In the event, Marty rang before Eusden had finished his coffee. ‘I’m getting out of here today whatever the sawbones says,’ he announced. ‘I spoke to Kjeldsen yesterday. He’s expecting you at eleven o’clock. I also spoke to Bernie. He’s going to insist Vicky returns to London. When he snaps his fingers, his daughters jump, so that’s a problem solved. I guess it’ll be mid- to late afternoon before I make it to Copenhagen. No need to come to the station. I’ll meet you at the Phoenix.’

But that was not a good idea, as Eusden set about explaining. And Straub’s presence in the city was not the only cause of concern. Eusden also had to report Burgaard’s fatal so-called accident. Marty was singularly unfazed, however.

‘You’re getting better at this, Richard. You seem to have played Werner like a fish on a line. Well, you’re right, of course. The Phoenix is obviously out. I’ll tell you what. There’s a Hilton at Copenhagen airport. I’ll book myself in there. It’s only a quarter of an hour from the centre and it’s the last place Werner would think of looking; he knows I won’t be coming or going by plane. He’ll be out at Klampenborg with Regina when you collect the case and you can take a taxi to the Hilton later. I’ll call you when I know what time I’ll be arriving. As for Burgaard, good riddance. It’s bloody lucky you weren’t in the car. But don’t overreact. It sounds like it was an accident to me: cocky Karsten putting his foot down when he should’ve been watching out for black ice. Serves the treacherous little bastard right. No sense getting paranoid at this stage, hey?’

‘There’s a big difference between paranoia and commonsense cautiousness.’ Marty’s unquenchable optimism was beginning to worry Eusden. Did the doctors have him on happy pills? ‘What about Straub’s hired heavy? Shouldn’t we be asking ourselves if he might start tailing me now his boss knows I’m in town?’

‘He was Hamburg muscle, Richard. Werner will have paid him off long since.’

‘You’re sure of that, are you?’

‘OK, OK. Keep a look out for a bald-headed seven-footer built like a wardrobe. You see what I’m saying? He was taken on for enforcement, not surveillance. You’d spot him a mile off. Werner would have to buy in local talent and he can’t do that while he’s got his hands full with the widow Celeste. Everything’s going to be fine. I’m feeling heaps better and Kjeldsen’s going to give you the name of a reliable and discreet translator.
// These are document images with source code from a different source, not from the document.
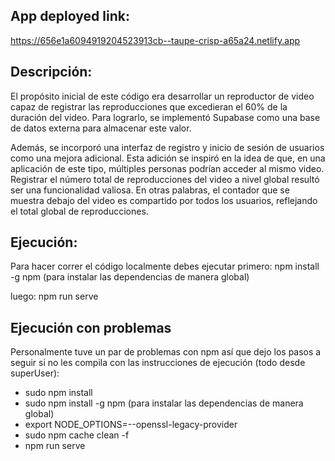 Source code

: ## App deployed link:
https://656e1a6094919204523913cb--taupe-crisp-a65a24.netlify.app

## Descripción:
El propósito inicial de este código era desarrollar un reproductor de video capaz de registrar las reproducciones que excedieran el 60% de la duración del video. Para lograrlo, se implementó Supabase como una base de datos externa para almacenar este valor.

Además, se incorporó una interfaz de registro y inicio de sesión de usuarios como una mejora adicional. Esta adición se inspiró en la idea de que, en una aplicación de este tipo, múltiples personas podrían acceder al mismo video. Registrar el número total de reproducciones del video a nivel global resultó ser una funcionalidad valiosa. En otras palabras, el contador que se muestra debajo del video es compartido por todos los usuarios, reflejando el total global de reproducciones.

## Ejecución:
Para hacer correr el código localmente debes ejecutar primero:
npm install -g npm (para instalar las dependencias de manera global)

luego:
npm run serve


## Ejecución con problemas
Personalmente tuve un par de problemas con npm así que dejo los pasos a seguir si no les compila con las instrucciones de ejecución (todo desde superUser):

- sudo npm install
- sudo npm install -g npm (para instalar las dependencias de manera global)
- export NODE_OPTIONS=--openssl-legacy-provider
- sudo npm cache clean -f 
- npm run serve   




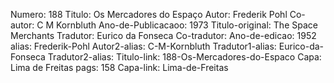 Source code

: Numero: 188
Titulo: Os Mercadores do Espaço
Autor: Frederik Pohl
Co-autor: C M Kornbluth
Ano-de-Publicacaoo: 1973
Titulo-original: The Space Merchants
Tradutor: Eurico da Fonseca
Co-tradutor: 
Ano-de-edicao: 1952
alias: Frederik-Pohl
Autor2-alias: C-M-Kornbluth
Tradutor1-alias: Eurico-da-Fonseca
Tradutor2-alias: 
Titulo-link: 188-Os-Mercadores-do-Espaco
Capa: Lima de Freitas
pags: 158
Capa-link: Lima-de-Freitas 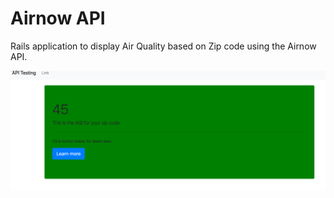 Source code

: # Airnow API

Rails application to display Air Quality based on Zip code using the Airnow API.

![](images/header.png)
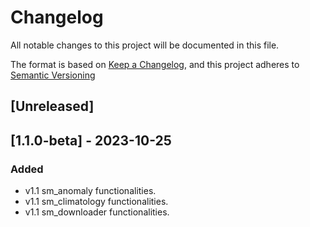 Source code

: # Changelog

All notable changes to this project will be documented in this file. 

The format is based on [Keep a Changelog](https://keepachangelog.com/en/1.0.0/),
and this project adheres to [Semantic Versioning](https://semver.org/spec/v2.0.0.html)

## [Unreleased]

## [1.1.0-beta] - 2023-10-25
### Added
- v1.1 sm_anomaly functionalities.
- v1.1 sm_climatology functionalities.
- v1.1 sm_downloader functionalities.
We’ve got this in the bag, Richard. All we have to do is hold our nerve.’

It sounded simple and straightforward as Marty put it. Eusden could not decide whether it was merely the pessimistic nature Marty had always attributed to him that accounted for his suspicion that the day would somehow turn out otherwise.

Marty would certainly not have been surprised that he arrived absurdly early for his appointment with Kjeldsen – and without a single glimpse of a mountainous German dogging his footsteps. Jorcks Passage was an old, narrow arcade of shops, with offices on the floors above, linking Strøget with Skindergade. A board at the Strøget end listed the occupants, among them Anders Kjeldsen, advokat. Eusden whiled away half an hour in a nearby coffee shop, then went up in a tiny wheezing lift to the lawyer’s third-floor lair.

The door was ajar. Eusden tapped and pushed it further open. A heavily built man clad in a baggy grey suit was standing by the window of a disorderly, paper-strewn office, smoking a cigarette and gazing down into the arcade. He had long hair matching the colour of his suit tied back in a ponytail and a doleful, jowly, pockmarked face. The creak of the door seemed to catch his attention where the tap had not.